• _Task description_
Look through the data below and say how many of its lines contain "wrangler", adding nothing else.
-------------------------
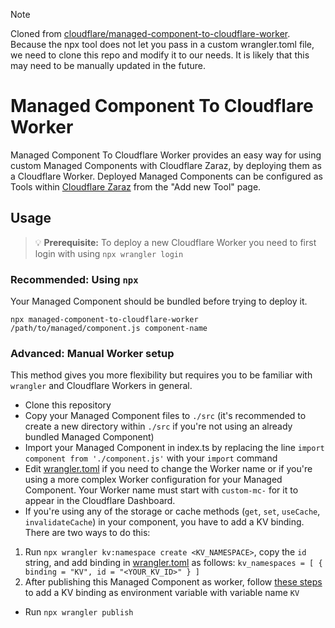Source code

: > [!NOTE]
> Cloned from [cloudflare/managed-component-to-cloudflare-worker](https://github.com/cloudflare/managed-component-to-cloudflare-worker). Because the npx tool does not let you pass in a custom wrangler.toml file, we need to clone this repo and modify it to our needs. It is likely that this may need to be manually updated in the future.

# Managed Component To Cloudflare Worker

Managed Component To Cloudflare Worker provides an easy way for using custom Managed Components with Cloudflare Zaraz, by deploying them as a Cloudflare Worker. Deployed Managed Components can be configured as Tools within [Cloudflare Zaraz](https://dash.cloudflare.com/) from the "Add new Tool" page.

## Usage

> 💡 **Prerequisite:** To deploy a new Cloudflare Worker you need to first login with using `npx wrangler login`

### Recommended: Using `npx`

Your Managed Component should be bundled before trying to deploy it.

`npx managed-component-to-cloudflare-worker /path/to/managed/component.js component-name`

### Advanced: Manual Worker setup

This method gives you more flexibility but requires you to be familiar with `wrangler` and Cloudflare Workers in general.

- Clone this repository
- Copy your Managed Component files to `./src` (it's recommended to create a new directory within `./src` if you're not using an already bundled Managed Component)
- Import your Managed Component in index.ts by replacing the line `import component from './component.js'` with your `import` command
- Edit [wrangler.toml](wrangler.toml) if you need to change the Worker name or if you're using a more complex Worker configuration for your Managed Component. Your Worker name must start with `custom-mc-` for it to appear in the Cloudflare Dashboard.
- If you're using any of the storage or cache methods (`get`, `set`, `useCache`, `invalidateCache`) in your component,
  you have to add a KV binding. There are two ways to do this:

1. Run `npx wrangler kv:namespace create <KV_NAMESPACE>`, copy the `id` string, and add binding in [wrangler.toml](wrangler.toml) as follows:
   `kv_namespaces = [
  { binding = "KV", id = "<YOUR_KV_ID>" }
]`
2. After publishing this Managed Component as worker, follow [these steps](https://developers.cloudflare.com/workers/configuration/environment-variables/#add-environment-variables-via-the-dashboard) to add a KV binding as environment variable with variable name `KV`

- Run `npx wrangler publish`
-------------------------
• _Task solution_
6